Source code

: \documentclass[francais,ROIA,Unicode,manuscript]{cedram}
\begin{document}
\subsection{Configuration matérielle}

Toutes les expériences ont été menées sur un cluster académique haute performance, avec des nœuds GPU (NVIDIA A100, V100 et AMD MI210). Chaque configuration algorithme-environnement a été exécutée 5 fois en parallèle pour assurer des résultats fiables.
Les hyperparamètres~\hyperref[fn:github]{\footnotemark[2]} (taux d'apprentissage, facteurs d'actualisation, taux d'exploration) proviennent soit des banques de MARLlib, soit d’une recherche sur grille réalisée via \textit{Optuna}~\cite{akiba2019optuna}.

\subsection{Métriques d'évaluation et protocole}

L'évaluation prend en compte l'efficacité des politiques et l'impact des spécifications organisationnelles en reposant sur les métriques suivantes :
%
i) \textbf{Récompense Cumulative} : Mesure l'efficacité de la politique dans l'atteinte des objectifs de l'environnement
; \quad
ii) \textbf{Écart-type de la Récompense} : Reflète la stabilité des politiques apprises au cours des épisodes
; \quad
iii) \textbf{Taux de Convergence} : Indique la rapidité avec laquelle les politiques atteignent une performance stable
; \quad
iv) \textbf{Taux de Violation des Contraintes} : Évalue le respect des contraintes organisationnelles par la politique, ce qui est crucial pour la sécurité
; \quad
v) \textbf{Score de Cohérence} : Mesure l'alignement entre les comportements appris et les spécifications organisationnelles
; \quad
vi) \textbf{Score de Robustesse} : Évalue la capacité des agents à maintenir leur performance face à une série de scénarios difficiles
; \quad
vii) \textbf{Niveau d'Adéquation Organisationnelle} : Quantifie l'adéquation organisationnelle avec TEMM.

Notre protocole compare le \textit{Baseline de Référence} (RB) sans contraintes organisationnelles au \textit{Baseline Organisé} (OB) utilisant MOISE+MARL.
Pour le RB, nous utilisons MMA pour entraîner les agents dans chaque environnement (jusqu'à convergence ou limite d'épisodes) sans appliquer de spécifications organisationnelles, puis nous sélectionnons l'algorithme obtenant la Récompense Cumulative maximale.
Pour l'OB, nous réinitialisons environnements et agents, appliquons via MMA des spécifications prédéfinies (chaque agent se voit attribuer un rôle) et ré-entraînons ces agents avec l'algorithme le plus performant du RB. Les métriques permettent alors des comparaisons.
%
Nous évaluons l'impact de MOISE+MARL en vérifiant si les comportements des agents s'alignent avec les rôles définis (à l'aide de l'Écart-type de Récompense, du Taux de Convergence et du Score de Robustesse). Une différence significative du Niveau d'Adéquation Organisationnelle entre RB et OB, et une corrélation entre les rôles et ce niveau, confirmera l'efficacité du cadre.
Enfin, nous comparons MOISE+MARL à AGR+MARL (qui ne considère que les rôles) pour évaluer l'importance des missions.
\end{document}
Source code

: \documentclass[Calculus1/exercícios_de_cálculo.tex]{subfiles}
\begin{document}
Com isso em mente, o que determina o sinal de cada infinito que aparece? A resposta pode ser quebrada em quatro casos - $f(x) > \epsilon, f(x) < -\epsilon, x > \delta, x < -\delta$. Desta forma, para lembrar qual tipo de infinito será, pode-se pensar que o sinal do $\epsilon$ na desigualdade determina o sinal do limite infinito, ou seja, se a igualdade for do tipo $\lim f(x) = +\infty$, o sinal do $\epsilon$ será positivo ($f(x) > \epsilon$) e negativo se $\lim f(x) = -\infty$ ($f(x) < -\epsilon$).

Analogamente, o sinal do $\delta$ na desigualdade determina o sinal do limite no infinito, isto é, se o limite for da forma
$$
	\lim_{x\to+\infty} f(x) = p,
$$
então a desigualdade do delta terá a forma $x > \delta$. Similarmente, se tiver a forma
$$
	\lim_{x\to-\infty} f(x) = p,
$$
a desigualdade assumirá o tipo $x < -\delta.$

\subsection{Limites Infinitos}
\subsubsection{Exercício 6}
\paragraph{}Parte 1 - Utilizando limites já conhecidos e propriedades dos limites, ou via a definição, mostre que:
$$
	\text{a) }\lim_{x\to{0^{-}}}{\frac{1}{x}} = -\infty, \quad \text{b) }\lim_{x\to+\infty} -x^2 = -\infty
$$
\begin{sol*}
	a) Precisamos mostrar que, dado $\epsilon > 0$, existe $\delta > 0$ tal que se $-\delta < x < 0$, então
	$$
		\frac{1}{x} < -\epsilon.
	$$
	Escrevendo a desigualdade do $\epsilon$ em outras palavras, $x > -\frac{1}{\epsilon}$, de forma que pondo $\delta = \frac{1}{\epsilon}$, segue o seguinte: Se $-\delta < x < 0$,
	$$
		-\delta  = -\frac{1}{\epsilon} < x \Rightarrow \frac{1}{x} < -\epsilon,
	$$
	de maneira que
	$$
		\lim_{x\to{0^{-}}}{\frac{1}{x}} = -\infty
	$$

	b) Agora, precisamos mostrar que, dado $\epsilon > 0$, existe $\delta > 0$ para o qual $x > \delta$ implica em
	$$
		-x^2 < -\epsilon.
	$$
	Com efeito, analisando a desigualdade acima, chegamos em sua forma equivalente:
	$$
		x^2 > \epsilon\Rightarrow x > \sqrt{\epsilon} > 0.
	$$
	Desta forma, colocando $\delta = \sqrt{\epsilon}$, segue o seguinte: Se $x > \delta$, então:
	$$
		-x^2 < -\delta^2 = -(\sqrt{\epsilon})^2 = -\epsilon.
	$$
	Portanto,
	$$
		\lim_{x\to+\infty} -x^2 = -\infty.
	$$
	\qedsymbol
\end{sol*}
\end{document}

════════════════

Print each entry above again, exactly as it was given.

== Problem solution ==
Source code

: \documentclass[francais,ROIA,Unicode,manuscript]{cedram}
\begin{document}
\subsection{Configuration matérielle}

Toutes les expériences ont été menées sur un cluster académique haute performance, avec des nœuds GPU (NVIDIA A100, V100 et AMD MI210). Chaque configuration algorithme-environnement a été exécutée 5 fois en parallèle pour assurer des résultats fiables.
Les hyperparamètres~\hyperref[fn:github]{\footnotemark[2]} (taux d'apprentissage, facteurs d'actualisation, taux d'exploration) proviennent soit des banques de MARLlib, soit d’une recherche sur grille réalisée via \textit{Optuna}~\cite{akiba2019optuna}.

\subsection{Métriques d'évaluation et protocole}

L'évaluation prend en compte l'efficacité des politiques et l'impact des spécifications organisationnelles en reposant sur les métriques suivantes :
%
i) \textbf{Récompense Cumulative} : Mesure l'efficacité de la politique dans l'atteinte des objectifs de l'environnement
; \quad
ii) \textbf{Écart-type de la Récompense} : Reflète la stabilité des politiques apprises au cours des épisodes
; \quad
iii) \textbf{Taux de Convergence} : Indique la rapidité avec laquelle les politiques atteignent une performance stable
; \quad
iv) \textbf{Taux de Violation des Contraintes} : Évalue le respect des contraintes organisationnelles par la politique, ce qui est crucial pour la sécurité
; \quad
v) \textbf{Score de Cohérence} : Mesure l'alignement entre les comportements appris et les spécifications organisationnelles
; \quad
vi) \textbf{Score de Robustesse} : Évalue la capacité des agents à maintenir leur performance face à une série de scénarios difficiles
; \quad
vii) \textbf{Niveau d'Adéquation Organisationnelle} : Quantifie l'adéquation organisationnelle avec TEMM.

Notre protocole compare le \textit{Baseline de Référence} (RB) sans contraintes organisationnelles au \textit{Baseline Organisé} (OB) utilisant MOISE+MARL.
Pour le RB, nous utilisons MMA pour entraîner les agents dans chaque environnement (jusqu'à convergence ou limite d'épisodes) sans appliquer de spécifications organisationnelles, puis nous sélectionnons l'algorithme obtenant la Récompense Cumulative maximale.
Pour l'OB, nous réinitialisons environnements et agents, appliquons via MMA des spécifications prédéfinies (chaque agent se voit attribuer un rôle) et ré-entraînons ces agents avec l'algorithme le plus performant du RB. Les métriques permettent alors des comparaisons.
%
Nous évaluons l'impact de MOISE+MARL en vérifiant si les comportements des agents s'alignent avec les rôles définis (à l'aide de l'Écart-type de Récompense, du Taux de Convergence et du Score de Robustesse). Une différence significative du Niveau d'Adéquation Organisationnelle entre RB et OB, et une corrélation entre les rôles et ce niveau, confirmera l'efficacité du cadre.
Enfin, nous comparons MOISE+MARL à AGR+MARL (qui ne considère que les rôles) pour évaluer l'importance des missions.
\end{document}
Source code

: \documentclass[Calculus1/exercícios_de_cálculo.tex]{subfiles}
\begin{document}
Com isso em mente, o que determina o sinal de cada infinito que aparece? A resposta pode ser quebrada em quatro casos - $f(x) > \epsilon, f(x) < -\epsilon, x > \delta, x < -\delta$. Desta forma, para lembrar qual tipo de infinito será, pode-se pensar que o sinal do $\epsilon$ na desigualdade determina o sinal do limite infinito, ou seja, se a igualdade for do tipo $\lim f(x) = +\infty$, o sinal do $\epsilon$ será positivo ($f(x) > \epsilon$) e negativo se $\lim f(x) = -\infty$ ($f(x) < -\epsilon$).

Analogamente, o sinal do $\delta$ na desigualdade determina o sinal do limite no infinito, isto é, se o limite for da forma
$$
	\lim_{x\to+\infty} f(x) = p,
$$
então a desigualdade do delta terá a forma $x > \delta$. Similarmente, se tiver a forma
$$
	\lim_{x\to-\infty} f(x) = p,
$$
a desigualdade assumirá o tipo $x < -\delta.$

\subsection{Limites Infinitos}
\subsubsection{Exercício 6}
\paragraph{}Parte 1 - Utilizando limites já conhecidos e propriedades dos limites, ou via a definição, mostre que:
$$
	\text{a) }\lim_{x\to{0^{-}}}{\frac{1}{x}} = -\infty, \quad \text{b) }\lim_{x\to+\infty} -x^2 = -\infty
$$
\begin{sol*}
	a) Precisamos mostrar que, dado $\epsilon > 0$, existe $\delta > 0$ tal que se $-\delta < x < 0$, então
	$$
		\frac{1}{x} < -\epsilon.
	$$
	Escrevendo a desigualdade do $\epsilon$ em outras palavras, $x > -\frac{1}{\epsilon}$, de forma que pondo $\delta = \frac{1}{\epsilon}$, segue o seguinte: Se $-\delta < x < 0$,
	$$
		-\delta  = -\frac{1}{\epsilon} < x \Rightarrow \frac{1}{x} < -\epsilon,
	$$
	de maneira que
	$$
		\lim_{x\to{0^{-}}}{\frac{1}{x}} = -\infty
	$$

	b) Agora, precisamos mostrar que, dado $\epsilon > 0$, existe $\delta > 0$ para o qual $x > \delta$ implica em
	$$
		-x^2 < -\epsilon.
	$$
	Com efeito, analisando a desigualdade acima, chegamos em sua forma equivalente:
	$$
		x^2 > \epsilon\Rightarrow x > \sqrt{\epsilon} > 0.
	$$
	Desta forma, colocando $\delta = \sqrt{\epsilon}$, segue o seguinte: Se $x > \delta$, então:
	$$
		-x^2 < -\delta^2 = -(\sqrt{\epsilon})^2 = -\epsilon.
	$$
	Portanto,
	$$
		\lim_{x\to+\infty} -x^2 = -\infty.
	$$
	\qedsymbol
\end{sol*}
\end{document}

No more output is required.